LearnAut 2019

Dana Fisman

Ben-Gurion University (website)

Dana Fisman is a faculty member in the Computer Science Department at Ben-Gurion University. Before that she was a research scientist at the University of Pennsylvania, the Associate Director of the NSF expedition ExCAPE about system synthesis, and a visiting fellow at Yale University. She did her PhD in Weizmann Institute of Science, and worked many years in the industry in IBM Haifa Research Labs, and in Synopsys Inc. Dana’s research interests are in the area of formal methods in system design, automata and logic. She is mostly known for her work on PSL, the IEEE standard for property specification language, on which she received numerous awards from IEEE, IBM and Synopsys.

Lise Getoor

UC Santa Cruz (website)

Lise Getoor is a professor in the Computer Science Department and director of the Data, Discovery and Decisions Data Science Research Center at the University of California, Santa Cruz. Her research areas include machine learning, data integration and reasoning under uncertainty, with an emphasis on graph and network data. She has over 200 publications and extensive experience with machine learning and probabilistic modeling methods for graph and network data. She is a Fellow of the Association for Artificial Intelligence, has served as an elected board member of the International Machine Learning Society, the board of the Computing Research Association (CRA), and was co-chair for ICML 2011. She is the recipient of an NSF Career Award and twelve best paper and best student paper awards. She received her PhD from Stanford University in 2001, her MS from UC Berkeley, and her BS from UC Santa Barbara, and was a professor in the Computer Science Department at the University of Maryland, College Park from 2001-2013.

Nils Jansen

Radboud University (website)

Nils Jansen is an assistant professor with the Institute for Computing and Information Science (iCIS) at the Radboud University, Nijmegen, The Netherlands. He received his Ph.D. in computer science with honors from RWTH Aachen University, Germany in 2015. Prior to Radboud University, he was a postdoctoral researcher and research associate at the University of Texas at Austin, USA. His current research focuses on formal reasoning about safety and explainability in machine learning and robotics.
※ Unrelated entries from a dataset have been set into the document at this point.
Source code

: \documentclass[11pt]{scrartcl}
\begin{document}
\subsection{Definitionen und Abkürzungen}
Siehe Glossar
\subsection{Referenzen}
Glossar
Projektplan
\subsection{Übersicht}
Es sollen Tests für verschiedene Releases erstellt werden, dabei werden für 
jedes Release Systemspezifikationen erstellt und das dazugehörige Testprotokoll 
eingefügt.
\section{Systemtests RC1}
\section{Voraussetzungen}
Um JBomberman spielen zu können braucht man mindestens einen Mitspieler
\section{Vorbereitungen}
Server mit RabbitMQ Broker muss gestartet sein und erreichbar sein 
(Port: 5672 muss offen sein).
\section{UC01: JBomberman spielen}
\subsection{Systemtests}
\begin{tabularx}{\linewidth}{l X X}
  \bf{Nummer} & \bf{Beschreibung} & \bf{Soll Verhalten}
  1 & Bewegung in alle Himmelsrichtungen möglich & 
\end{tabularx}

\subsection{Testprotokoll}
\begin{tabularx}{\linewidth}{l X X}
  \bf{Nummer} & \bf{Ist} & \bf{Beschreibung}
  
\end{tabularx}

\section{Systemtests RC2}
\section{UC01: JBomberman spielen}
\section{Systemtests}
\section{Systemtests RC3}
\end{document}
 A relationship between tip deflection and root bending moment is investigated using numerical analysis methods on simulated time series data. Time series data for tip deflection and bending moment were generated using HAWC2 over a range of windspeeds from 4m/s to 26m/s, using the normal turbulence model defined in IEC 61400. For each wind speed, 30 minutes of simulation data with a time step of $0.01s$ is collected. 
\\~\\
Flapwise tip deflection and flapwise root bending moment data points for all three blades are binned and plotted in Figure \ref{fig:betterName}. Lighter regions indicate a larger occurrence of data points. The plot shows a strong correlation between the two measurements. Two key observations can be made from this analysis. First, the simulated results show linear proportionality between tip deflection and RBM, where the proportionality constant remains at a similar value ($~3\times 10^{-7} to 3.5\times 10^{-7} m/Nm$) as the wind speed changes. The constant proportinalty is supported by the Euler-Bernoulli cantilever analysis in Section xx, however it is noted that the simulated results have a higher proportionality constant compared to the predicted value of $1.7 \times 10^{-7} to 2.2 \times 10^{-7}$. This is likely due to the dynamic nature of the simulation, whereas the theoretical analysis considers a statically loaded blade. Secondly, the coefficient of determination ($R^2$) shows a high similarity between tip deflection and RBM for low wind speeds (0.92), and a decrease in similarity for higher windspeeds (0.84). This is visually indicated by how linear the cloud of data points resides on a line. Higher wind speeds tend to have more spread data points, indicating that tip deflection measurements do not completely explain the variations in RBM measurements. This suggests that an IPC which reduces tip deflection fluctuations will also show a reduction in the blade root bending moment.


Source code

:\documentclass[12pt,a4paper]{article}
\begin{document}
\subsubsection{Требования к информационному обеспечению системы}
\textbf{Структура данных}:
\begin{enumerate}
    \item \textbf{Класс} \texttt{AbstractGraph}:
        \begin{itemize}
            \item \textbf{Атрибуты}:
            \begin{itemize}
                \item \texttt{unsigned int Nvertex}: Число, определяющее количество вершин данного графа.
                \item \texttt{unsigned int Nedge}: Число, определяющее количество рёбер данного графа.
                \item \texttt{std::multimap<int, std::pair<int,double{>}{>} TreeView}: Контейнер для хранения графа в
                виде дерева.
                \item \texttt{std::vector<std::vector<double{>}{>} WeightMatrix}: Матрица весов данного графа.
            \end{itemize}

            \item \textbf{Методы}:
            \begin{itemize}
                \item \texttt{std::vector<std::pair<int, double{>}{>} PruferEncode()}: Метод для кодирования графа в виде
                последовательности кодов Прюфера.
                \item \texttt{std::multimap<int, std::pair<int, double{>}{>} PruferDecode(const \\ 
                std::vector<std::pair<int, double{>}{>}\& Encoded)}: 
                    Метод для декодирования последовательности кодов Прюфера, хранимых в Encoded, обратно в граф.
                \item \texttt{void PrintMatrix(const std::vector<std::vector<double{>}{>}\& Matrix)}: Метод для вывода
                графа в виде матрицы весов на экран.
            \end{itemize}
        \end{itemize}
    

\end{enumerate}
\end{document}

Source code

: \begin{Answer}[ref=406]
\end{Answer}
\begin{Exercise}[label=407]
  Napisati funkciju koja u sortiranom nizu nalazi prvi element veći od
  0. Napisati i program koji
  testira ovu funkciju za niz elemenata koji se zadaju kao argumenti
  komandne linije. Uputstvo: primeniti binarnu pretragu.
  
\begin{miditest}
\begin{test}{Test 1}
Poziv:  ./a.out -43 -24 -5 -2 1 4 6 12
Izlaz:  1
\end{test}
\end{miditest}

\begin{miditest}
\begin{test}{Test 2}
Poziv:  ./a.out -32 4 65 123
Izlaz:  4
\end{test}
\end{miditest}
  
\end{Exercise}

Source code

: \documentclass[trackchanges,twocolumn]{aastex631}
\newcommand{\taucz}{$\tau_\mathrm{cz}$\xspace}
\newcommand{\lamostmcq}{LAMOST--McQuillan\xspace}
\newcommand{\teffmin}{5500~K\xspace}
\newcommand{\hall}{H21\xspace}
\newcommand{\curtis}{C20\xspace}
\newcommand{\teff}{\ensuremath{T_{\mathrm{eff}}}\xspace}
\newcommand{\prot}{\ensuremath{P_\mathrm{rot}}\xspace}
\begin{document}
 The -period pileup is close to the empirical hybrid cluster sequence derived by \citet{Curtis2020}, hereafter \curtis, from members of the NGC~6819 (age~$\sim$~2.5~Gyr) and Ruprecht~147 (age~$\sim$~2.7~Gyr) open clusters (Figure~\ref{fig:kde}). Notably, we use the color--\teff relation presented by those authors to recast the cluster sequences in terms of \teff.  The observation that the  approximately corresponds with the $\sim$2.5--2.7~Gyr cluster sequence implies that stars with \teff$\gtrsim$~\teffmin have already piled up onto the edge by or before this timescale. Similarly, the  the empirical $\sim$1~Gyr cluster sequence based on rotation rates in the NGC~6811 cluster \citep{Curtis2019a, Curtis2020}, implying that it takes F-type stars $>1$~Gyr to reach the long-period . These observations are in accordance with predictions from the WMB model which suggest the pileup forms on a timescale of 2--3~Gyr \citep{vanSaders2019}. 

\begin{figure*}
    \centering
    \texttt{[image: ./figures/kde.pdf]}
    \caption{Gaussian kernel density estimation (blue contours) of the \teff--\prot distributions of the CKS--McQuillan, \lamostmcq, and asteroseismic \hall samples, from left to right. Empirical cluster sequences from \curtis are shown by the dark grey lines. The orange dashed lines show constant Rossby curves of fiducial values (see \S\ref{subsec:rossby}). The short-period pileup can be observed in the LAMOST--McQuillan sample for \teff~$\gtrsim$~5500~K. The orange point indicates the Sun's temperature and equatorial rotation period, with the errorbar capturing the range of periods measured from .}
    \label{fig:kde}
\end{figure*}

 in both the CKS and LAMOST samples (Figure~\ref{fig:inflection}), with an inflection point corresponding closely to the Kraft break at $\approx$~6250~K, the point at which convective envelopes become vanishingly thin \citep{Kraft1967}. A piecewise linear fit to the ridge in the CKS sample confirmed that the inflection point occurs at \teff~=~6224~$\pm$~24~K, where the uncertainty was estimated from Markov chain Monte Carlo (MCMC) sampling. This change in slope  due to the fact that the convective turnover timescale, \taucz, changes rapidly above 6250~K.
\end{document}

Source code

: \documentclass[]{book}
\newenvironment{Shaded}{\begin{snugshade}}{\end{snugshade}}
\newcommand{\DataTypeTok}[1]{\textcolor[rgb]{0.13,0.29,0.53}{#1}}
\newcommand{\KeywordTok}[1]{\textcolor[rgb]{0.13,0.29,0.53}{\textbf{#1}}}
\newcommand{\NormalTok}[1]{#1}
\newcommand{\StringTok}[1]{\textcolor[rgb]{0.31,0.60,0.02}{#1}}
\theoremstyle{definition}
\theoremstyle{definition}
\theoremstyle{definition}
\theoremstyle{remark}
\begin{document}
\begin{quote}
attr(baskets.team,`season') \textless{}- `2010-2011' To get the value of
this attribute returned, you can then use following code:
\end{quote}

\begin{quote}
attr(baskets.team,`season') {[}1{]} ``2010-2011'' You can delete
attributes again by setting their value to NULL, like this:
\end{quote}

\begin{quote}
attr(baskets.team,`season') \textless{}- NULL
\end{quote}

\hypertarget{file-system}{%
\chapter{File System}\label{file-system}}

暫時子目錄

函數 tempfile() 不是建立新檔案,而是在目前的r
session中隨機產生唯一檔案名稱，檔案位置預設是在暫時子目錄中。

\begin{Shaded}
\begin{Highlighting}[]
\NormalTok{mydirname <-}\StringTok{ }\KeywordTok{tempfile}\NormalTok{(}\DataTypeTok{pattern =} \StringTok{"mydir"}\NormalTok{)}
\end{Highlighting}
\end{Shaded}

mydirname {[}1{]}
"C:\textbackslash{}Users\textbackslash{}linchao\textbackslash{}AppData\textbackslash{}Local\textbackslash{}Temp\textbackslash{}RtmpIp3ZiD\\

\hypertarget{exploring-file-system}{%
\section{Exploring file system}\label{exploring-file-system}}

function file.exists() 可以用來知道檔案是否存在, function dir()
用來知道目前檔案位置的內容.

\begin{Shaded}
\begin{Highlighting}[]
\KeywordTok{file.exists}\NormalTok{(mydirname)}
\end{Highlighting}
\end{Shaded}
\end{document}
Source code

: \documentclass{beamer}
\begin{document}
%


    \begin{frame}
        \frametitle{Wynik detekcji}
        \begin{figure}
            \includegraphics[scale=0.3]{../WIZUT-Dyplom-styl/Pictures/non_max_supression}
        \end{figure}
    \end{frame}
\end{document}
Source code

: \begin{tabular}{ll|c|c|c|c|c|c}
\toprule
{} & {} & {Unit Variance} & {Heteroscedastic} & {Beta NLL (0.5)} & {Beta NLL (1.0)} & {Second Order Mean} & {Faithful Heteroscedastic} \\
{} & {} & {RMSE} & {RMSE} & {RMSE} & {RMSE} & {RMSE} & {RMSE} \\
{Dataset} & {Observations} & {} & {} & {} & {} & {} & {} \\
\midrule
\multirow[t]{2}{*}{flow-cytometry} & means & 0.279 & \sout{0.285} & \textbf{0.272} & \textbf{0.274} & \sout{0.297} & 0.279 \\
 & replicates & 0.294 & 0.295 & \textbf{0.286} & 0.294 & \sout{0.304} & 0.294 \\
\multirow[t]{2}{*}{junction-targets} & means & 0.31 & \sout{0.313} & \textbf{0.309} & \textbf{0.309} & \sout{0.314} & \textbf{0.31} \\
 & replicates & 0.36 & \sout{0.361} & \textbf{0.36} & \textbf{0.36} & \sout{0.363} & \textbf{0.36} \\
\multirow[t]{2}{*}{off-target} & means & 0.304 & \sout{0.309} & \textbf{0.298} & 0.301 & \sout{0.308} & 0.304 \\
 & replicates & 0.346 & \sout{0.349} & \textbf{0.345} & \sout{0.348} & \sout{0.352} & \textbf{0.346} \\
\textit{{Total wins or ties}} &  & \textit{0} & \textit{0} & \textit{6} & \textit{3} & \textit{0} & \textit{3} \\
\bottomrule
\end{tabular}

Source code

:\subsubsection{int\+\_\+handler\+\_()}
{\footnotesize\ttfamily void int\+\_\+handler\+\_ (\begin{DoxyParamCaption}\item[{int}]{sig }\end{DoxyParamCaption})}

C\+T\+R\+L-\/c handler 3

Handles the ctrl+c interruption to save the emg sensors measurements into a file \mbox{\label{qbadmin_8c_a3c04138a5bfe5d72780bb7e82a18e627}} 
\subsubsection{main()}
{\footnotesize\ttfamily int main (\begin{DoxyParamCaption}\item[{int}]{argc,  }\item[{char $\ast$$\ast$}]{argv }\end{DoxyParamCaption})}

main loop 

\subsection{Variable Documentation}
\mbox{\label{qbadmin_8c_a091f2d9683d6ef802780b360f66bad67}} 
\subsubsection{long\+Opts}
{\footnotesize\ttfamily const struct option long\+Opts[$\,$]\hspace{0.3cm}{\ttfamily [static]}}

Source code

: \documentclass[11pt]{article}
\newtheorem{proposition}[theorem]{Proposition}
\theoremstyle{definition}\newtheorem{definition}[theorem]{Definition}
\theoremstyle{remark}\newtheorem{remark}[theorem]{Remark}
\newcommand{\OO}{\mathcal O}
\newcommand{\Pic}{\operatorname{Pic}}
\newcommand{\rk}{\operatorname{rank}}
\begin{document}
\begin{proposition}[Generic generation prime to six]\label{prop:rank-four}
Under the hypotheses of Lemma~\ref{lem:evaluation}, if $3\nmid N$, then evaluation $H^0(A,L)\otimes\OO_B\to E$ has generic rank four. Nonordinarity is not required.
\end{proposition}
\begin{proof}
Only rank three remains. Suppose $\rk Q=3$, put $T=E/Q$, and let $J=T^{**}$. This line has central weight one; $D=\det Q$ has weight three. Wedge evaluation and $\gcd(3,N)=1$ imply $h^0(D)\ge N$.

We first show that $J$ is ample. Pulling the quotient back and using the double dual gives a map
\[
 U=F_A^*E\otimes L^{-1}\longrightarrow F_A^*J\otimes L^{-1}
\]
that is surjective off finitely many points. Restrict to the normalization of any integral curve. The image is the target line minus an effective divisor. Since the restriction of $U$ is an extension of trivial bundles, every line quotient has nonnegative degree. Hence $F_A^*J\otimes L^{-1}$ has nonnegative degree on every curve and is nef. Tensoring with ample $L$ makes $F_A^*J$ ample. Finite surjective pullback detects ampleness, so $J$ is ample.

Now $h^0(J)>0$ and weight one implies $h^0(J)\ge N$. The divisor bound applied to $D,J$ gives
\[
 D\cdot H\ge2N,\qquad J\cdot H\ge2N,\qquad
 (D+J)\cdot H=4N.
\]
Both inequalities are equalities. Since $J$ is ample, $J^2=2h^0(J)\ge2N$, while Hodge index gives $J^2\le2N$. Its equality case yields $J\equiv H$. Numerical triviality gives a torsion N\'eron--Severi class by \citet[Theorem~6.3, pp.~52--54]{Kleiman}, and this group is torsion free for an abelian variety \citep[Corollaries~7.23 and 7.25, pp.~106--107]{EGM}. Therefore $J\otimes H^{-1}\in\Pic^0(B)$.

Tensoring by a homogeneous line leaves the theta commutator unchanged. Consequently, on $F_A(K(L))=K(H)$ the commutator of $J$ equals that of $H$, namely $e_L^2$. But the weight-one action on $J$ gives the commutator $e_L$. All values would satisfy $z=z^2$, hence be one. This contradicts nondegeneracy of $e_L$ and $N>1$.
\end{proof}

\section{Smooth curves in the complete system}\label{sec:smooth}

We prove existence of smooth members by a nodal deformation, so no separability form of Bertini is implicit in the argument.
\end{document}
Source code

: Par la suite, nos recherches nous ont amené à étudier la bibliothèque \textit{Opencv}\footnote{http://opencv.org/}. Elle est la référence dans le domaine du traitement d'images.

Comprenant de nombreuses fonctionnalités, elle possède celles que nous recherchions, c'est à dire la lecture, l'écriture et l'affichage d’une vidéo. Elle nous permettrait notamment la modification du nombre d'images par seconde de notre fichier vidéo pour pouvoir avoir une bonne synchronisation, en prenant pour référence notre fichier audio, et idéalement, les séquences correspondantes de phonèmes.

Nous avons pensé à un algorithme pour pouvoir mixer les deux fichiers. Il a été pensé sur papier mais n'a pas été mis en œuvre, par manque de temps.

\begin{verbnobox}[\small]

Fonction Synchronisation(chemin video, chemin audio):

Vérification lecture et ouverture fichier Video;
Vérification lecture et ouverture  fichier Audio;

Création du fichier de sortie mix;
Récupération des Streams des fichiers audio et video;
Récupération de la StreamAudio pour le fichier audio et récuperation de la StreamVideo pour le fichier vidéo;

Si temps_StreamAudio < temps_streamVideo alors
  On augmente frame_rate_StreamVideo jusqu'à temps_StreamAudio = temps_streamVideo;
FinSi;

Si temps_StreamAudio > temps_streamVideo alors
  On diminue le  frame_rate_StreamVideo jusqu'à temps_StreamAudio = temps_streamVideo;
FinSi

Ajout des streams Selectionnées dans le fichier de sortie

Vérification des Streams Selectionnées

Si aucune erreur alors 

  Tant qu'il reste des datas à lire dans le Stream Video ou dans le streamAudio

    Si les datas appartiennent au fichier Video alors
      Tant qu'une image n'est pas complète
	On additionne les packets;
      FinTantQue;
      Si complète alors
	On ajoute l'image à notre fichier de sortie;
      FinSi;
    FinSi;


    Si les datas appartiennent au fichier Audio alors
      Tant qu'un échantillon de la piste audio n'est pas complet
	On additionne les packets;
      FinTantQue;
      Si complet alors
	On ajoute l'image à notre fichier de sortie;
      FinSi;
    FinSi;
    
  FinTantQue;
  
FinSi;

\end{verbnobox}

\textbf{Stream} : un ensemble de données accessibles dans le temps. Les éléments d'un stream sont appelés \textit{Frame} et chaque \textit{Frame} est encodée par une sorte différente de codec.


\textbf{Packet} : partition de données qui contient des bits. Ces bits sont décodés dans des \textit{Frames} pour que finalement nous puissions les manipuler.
At the heart is the development of concepts inspired from formal methods to reason about uncertainty and partial observability. To advance the synergy between the fields of AI and formal verification, he organized several events at top class scientific venues, for instance a Dagstuhl seminar on the topic ‘Machine Learning and Model Checking join Forces’.

Prakash Panangaden

McGill University (website)

Prakash Panangaden attended the Indian Institute of Technology in Kanpur India where he obtained an MSc in Physics. He received an MS in Physics from the University of Chicago and then a PhD in Physics from the University of Wisconsin-Milwaukee on the topic of quantum field theory in curved spacetimes. He switched to computer science in 1982 obtaining a MS in Computer Science from the University of Utah. He was an assistant professor at Cornell University where he worked on programming language semantics, type therory and concurrency and then an associate professor and professor at McGill University at Montreal Canada. He has spent sabbatical leaves at Cambridge University, Aarhus University and Oxford University. His research interests are primarily probabilistic process theory, machine learning, programming languages and quantum information theory. He has been an invited speaker at several conferences including ETAPS, ICALP, MFPS and LICS. He is the founding chair of the ACM special interest group SIGLOG. He is a Fellow of the Royal Society of Canada.